KS: I have had two pals, Wenying and Eric. Both of them are from Chengdu, China, and I became very close with them. We became friends because we had similarities, not only in interests, but in personality. They were open-minded and polite, but also funny, and it felt like meeting up with an old friend by the second week.
Q: How were they different from domestic students? Did you learn anything new from them?
KS: Both Wenying and Eric chose UC Davis, and to study as an international student, so that already defines them as someone who is motivated to learn, and not afraid to go on an adventure in a different country. The more I realized this, the more I respected them, as well as all the other things I learned about them.
Q: Had you believed in any stereotypes about Chinese people before you met them? If you had, did your pals fit your stereotype?
KS: I had watched a documentary a year ago on China’s society in the 1990s, and I was prepared for my new international friends to be very conservative. But they were just as complex as any other intelligent human: Wenying was pro-life, believed women could have equal pay in the workforce in any job. Eric was interested in politics, so we talked about Chile’s past and compared it to China’s present.
Q: Did you have any language barriers between you and your pals?
KS: The language barrier wasn’t really a problem. Eric and Wenying both were very proficient in English. Eric didn’t have a problem asking what a word meant, which was good because I would know to rephrase something for him so he could learn. Wenying had the idea to use modern technology, so if she forgot a word in English, she looked it up on Google translate, or I looked something up, like to show her what a clarinet was; she knew what it was, but not what it was called in English.
What kind of activities did you do with your pals?
KS: We all watched Marvel, which is the key to any friendship. It was also great to share all my knowledge from linguistics and random things, so when Eric asked, “What’s the difference between ‘dude’ and ‘man’?”, if you remember Avengers Infinity War, I had the tools to explain. There were also other little moments, like when Eric had to tie his shoelace and he forgot the word, and I got to share not only ‘shoelace’, but also ‘aglet’. It was a very good experience, I had a lot of fun. I’m currently Facebook friends with Eric, and have plans to see Wenying next time she’s in Davis (she’s going to graduate school in Texas, so she’ll be in the country!).
Q: Did you have any cultural barriers between you and your pals?

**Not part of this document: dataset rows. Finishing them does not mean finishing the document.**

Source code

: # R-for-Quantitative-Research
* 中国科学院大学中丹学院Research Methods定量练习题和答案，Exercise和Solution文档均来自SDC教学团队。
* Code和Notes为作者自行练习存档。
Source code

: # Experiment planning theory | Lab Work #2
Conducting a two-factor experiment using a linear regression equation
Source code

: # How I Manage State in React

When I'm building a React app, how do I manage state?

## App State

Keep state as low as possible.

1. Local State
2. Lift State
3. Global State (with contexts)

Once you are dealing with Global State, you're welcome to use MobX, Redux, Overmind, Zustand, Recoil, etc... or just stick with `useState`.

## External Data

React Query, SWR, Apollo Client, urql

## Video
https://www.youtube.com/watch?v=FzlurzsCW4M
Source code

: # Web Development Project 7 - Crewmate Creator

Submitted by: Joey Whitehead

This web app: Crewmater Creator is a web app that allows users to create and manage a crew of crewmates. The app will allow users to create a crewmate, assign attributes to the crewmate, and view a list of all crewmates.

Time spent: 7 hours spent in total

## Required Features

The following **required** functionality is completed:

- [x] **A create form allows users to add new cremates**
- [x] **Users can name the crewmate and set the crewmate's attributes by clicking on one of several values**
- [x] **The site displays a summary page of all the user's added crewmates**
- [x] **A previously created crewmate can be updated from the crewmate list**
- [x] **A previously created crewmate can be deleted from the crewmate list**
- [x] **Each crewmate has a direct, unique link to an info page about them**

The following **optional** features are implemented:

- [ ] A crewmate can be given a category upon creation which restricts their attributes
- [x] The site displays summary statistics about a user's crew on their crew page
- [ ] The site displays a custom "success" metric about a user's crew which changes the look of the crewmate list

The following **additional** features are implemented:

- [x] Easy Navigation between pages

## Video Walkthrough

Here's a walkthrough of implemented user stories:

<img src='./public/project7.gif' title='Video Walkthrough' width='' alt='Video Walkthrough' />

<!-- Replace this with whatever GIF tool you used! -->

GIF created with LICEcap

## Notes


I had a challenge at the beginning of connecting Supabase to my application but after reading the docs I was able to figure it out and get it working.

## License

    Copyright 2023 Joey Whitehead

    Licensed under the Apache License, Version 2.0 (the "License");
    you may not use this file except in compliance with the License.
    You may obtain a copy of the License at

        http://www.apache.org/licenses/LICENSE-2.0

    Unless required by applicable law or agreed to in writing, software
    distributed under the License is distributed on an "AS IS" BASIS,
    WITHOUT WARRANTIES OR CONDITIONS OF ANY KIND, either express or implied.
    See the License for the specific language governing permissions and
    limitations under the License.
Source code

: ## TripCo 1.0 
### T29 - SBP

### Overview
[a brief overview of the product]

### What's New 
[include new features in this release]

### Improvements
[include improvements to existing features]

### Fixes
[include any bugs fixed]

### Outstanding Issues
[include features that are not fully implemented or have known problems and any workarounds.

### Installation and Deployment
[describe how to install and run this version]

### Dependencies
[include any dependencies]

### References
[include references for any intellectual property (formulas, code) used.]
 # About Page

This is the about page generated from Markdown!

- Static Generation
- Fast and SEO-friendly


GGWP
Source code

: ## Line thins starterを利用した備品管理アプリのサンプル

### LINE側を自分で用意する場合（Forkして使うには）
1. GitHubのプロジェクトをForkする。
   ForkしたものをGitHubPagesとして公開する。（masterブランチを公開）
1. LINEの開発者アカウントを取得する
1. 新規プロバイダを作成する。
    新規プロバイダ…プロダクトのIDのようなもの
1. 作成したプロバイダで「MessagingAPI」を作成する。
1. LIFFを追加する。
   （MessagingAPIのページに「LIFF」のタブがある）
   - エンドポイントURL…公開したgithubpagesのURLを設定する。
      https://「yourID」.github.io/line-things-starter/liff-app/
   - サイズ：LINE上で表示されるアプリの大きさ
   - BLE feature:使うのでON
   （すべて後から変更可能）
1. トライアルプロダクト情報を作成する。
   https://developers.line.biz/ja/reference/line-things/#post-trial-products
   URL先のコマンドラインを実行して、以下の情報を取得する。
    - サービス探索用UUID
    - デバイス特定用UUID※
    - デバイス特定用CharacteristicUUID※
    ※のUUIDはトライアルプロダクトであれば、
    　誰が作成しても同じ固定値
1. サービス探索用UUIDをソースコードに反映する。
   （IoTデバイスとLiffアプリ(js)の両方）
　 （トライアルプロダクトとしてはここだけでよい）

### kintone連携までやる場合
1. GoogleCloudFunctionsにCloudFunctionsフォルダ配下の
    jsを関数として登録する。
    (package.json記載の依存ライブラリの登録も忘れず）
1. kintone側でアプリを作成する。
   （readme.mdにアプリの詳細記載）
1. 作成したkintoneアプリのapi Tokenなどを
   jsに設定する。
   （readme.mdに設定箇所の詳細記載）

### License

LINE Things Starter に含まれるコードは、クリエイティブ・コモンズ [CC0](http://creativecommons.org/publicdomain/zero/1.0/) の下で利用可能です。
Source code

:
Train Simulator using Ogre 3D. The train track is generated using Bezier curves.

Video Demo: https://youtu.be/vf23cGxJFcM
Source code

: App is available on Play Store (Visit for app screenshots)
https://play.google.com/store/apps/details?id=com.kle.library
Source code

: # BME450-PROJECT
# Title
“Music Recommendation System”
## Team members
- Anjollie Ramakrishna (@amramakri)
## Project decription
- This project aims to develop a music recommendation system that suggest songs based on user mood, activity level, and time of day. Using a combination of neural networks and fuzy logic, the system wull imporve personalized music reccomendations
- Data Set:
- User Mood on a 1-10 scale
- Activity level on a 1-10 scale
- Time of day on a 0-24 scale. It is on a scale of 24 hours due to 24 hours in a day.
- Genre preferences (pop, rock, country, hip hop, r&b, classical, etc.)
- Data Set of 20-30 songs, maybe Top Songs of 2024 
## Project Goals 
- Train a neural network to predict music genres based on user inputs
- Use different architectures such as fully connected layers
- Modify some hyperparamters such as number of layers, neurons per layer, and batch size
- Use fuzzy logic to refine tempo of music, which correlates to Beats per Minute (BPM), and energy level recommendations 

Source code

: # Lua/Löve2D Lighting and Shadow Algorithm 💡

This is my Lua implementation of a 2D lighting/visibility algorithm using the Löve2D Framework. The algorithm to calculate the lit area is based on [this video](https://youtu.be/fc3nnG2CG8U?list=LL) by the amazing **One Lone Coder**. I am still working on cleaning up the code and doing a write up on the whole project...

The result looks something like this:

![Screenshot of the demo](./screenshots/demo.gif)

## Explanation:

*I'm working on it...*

KS: The culture barrier wasn’t too much of a thing to me possibly because I grew up in Alameda. It’s pretty diverse, and nearly half the community is Asian; my classmates were often Asian-American, though, and I had never befriended any of the international students, so this was a nice change to actually talk to someone with a completely different perspective.
Q: What did you enjoy most from the PAL program?
KS: The one thing I enjoyed most from the pal program…would be learning directly from the source about a culture. I knew a lot about Chinese culture, such as when I learned what “Gung hay fat chow” meant, and what the Chinese New Year festivities entailed, because I’d learned about it in elementary school. It was a completely different experience, however, to meet someone and have a conversation about the things they did in their everyday life.
Q: What kind of Chinese culture did you learn from your pals?
KS: Wenying navigated between Daoist and Buddhist beliefs when she talked with her grandparents; Eric admitted to learning the art of calligraphy, but forgetting most of it. Eric was impressed that I not only knew how to use chopsticks, but the correct way (he did not do so, his chopsticks were crossed; but, he’s been using that method for all his life, and it’s working).